Only Elizabeth did not turn her gaze to the heavens. Her eyes were fixed on the white hexagon which had fallen from the storm. It lay by the fire, six glowing symbols in the flickering light. Elizabeth thought she knew whose hexagon this must be. But why was it here? She reached out and picked it up. It was cool and damp, exactly like hers in every way, except that the paintbrush symbol decorated the back. It was Jimothy’s.
Elizabeth wanted to be alone. She didn’t want anyone to see her cry, even if they were her best friends in all the world. She didn’t know what to do. Without Jimothy…
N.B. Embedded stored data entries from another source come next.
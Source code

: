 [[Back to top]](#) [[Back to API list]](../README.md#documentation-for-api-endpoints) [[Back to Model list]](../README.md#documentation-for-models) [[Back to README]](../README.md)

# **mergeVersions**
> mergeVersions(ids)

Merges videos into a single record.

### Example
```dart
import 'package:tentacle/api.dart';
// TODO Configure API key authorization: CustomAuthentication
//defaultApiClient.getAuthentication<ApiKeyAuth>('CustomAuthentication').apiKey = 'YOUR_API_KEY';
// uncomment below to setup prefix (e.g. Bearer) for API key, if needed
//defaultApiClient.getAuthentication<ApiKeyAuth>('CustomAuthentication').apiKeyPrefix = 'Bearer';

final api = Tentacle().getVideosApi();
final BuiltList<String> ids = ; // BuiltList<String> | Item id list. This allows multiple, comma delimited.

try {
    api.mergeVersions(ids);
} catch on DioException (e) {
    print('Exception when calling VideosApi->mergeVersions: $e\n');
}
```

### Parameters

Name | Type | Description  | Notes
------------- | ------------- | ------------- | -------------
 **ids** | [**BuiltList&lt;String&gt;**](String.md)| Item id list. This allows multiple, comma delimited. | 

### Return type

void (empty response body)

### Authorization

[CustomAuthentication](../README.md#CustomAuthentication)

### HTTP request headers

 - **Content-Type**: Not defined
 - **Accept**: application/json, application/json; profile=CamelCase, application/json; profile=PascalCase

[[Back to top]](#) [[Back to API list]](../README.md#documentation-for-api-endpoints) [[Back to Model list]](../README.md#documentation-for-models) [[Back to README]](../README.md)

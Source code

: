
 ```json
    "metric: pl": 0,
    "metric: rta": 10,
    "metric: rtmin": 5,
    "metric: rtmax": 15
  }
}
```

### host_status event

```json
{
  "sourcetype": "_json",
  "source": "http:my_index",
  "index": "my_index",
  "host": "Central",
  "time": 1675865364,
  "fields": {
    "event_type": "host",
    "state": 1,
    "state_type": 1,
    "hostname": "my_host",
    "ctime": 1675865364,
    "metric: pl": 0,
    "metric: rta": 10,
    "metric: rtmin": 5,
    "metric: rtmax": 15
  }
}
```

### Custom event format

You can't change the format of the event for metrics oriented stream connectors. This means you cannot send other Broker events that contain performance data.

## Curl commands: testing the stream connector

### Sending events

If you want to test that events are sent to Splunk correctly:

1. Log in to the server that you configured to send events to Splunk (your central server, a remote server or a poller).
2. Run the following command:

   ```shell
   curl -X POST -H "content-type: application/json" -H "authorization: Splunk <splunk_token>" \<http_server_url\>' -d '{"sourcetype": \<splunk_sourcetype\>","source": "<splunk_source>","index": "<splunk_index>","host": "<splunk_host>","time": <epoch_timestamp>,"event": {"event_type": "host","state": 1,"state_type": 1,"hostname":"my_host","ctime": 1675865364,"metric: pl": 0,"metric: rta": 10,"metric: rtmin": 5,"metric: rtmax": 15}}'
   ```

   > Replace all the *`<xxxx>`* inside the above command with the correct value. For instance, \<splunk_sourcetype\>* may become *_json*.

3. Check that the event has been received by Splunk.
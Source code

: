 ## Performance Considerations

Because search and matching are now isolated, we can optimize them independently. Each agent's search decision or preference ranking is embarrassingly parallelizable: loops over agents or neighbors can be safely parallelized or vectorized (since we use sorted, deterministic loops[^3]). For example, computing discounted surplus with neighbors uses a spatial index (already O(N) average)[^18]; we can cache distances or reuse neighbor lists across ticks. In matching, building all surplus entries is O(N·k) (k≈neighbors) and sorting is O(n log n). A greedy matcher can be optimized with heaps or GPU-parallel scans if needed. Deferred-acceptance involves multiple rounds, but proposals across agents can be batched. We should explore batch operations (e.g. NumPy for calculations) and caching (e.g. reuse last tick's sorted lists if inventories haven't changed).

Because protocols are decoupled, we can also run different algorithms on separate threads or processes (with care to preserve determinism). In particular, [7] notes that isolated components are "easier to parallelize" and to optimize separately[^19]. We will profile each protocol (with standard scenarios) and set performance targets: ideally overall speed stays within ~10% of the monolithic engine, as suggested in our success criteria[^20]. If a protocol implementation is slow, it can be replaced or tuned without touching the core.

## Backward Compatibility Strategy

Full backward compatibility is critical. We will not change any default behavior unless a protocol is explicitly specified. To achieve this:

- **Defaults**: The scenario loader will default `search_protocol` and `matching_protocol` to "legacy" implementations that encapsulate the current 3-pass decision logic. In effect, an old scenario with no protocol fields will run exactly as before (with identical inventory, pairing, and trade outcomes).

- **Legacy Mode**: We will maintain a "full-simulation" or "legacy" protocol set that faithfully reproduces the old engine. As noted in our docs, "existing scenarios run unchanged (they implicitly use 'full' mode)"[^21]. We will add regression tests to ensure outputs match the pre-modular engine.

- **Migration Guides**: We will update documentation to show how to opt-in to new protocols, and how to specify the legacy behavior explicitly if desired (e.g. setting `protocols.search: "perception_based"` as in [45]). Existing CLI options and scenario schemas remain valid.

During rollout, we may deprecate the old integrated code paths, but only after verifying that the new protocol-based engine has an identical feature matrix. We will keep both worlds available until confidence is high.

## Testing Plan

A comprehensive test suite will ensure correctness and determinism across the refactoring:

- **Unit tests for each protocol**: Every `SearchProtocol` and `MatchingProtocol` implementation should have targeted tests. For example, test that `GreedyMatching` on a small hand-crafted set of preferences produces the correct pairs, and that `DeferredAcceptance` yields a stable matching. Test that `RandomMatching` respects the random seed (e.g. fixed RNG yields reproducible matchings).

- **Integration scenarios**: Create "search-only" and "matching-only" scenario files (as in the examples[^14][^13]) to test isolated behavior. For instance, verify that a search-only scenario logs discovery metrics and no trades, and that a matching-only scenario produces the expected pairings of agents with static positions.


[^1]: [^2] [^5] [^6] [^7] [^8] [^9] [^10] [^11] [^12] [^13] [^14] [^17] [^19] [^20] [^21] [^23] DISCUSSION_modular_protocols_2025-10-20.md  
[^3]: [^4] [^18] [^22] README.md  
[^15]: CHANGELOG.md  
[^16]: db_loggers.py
Kate trembled against Elizabeth under the blanket; she had no compunctions about crying in front of her friends. Eric looked angry; he glared at the storm. A damp wind tugged his tarpaulin cape; red headphones around his neck glinted in the firelight. He probably wanted something threatening to drop down just to take his mind off the loss. And Heidi…normally Elizabeth found Heidi’s expression difficult to read, but now she was evidently miserable. Her armored fists shook at her sides, and wetness shone on her cheeks, and a dark serpentine form coiled in agitation at her feet.
The light returned; it flashed around the four of them, a sea of radiance. The others panicked; Eric shouted something. Elizabeth did not move. She could not bring herself to care about this light, whatever it may be. She shut her eyes against the brilliance and clutched Jimothy’s medallion in her hands. The light danced on the other side of her eyelids, making vague red shapes, yet it remained silent. Or almost silent. Something whispered there, some sound, like a distant echo. But Eric and Kate began arguing about something, and Elizabeth could not hear.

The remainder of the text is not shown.